Kohlberg’s first academic appointment was at Yale University, as an assistant professor of psychology, 1958-1961. In 1955 while beginning his dissertation, he had married Lucille Stigberg, and the couple had two sons, David and Steven. Kohlberg spent a year at the Center for Advanced Study in the Behavioral Sciences, in Palo Alto, California, 1961-1962, and then joined the Psychology Department of the University of Chicago as assistant, then associate professor of psychology and human development, 1962-1967. He held a visiting appointment at the Harvard Graduate School of Education, 1967–68, and then was appointed Professor of Education and Social Psychology there, beginning 1968, where he remained until his death.

Stages of Moral Development

In his 1958 dissertation, Kohlberg wrote what are now known as Kohlberg’s stages of moral development. These stages are planes of moral adequacy conceived to explain the development of moral reasoning. Created while studying psychology at the University of Chicago, the theory was inspired by the work of Jean Piaget and a fascination with children’s reactions to moral dilemmas. Kohlberg proposed a form of “Socratic” moral education and reaffirmed Dewey’s idea that development should be the aim of education. He also outlined how educators can influence moral development without indoctrination and how public school can be engaged in moral education consistent with the Constitution.

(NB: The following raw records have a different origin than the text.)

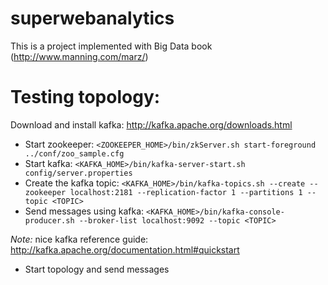 superwebanalytics
=================
This is a project implemented with Big Data book (http://www.manning.com/marz/)

# Testing topology:
Download and install kafka: http://kafka.apache.org/downloads.html

- Start zookeeper: ```<ZOOKEEPER_HOME>/bin/zkServer.sh start-foreground ../conf/zoo_sample.cfg```
- Start kafka: ```<KAFKA_HOME>/bin/kafka-server-start.sh config/server.properties```
- Create the kafka topic: ```<KAFKA_HOME>/bin/kafka-topics.sh --create --zookeeper localhost:2181 --replication-factor 1 --partitions 1 --topic <TOPIC>```
- Send messages using kafka: ```<KAFKA_HOME>/bin/kafka-console-producer.sh --broker-list localhost:9092 --topic <TOPIC>```

_Note:_ nice kafka reference guide: http://kafka.apache.org/documentation.html#quickstart

- Start topology and send messages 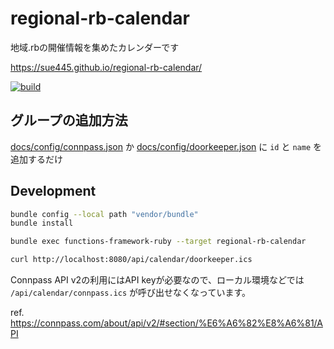 # regional-rb-calendar
地域.rbの開催情報を集めたカレンダーです

https://sue445.github.io/regional-rb-calendar/

[![build](https://github.com/sue445/regional-rb-calendar/actions/workflows/build.yml/badge.svg)](https://github.com/sue445/regional-rb-calendar/actions/workflows/build.yml)

## グループの追加方法
[docs/config/connpass.json](docs/config/connpass.json) か [docs/config/doorkeeper.json](docs/config/doorkeeper.json) に `id` と `name` を追加するだけ

## Development
```bash
bundle config --local path "vendor/bundle"
bundle install

bundle exec functions-framework-ruby --target regional-rb-calendar

curl http://localhost:8080/api/calendar/doorkeeper.ics
```

Connpass API v2の利用にはAPI keyが必要なので、ローカル環境などでは `/api/calendar/connpass.ics` が呼び出せなくなっています。

ref. https://connpass.com/about/api/v2/#section/%E6%A6%82%E8%A6%81/API
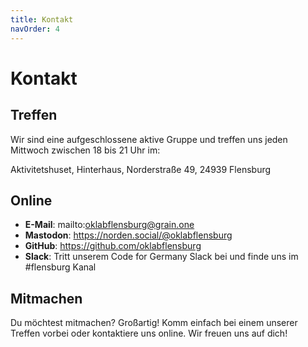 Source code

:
 ```yaml
---
title: Kontakt
navOrder: 4
---
```


# Kontakt

## Treffen

Wir sind eine aufgeschlossene aktive Gruppe und treffen uns jeden Mittwoch zwischen 18 bis 21 Uhr im:

Aktivitetshuset, Hinterhaus, Norderstraße 49, 24939 Flensburg

## Online

- **E-Mail**: mailto:oklabflensburg@grain.one
- **Mastodon**: https://norden.social/@oklabflensburg
- **GitHub**: https://github.com/oklabflensburg
- **Slack**: Tritt unserem Code for Germany Slack bei und finde uns im #flensburg Kanal

## Mitmachen

Du möchtest mitmachen? Großartig! Komm einfach bei einem unserer Treffen vorbei oder kontaktiere uns online. Wir freuen uns auf dich!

Kohlberg’s approach begins with the assumption that humans are intrinsically motivated to explore, and become competent at functioning in, their environments. In social development, this leads us to imitate role models we perceive as competent and to look to them for validation."Kohlberg, L. (1969), "Stage and sequence," Handbook of Socialization Theory and Research, McGraw Hill: New York. Thus our earliest childhood references on the rightness of our and others’ actions are adult role models with whom we are in regular contact. Kohlberg also held that there are common patterns of social life, observed in universally occurring social institutions, such as families, peer groups, structures and procedures for clan or society decision-making, and cooperative work for mutual defense and sustenance. Endeavoring to become competent participants in such institutions, humans in all cultures exhibit similar patterns of action and thought concerning the relations of self, others, and social world. Furthermore, the more one is prompted to imagine how others experience things and imaginatively to take their roles, the more quickly one learns to function well in cooperative human interactions.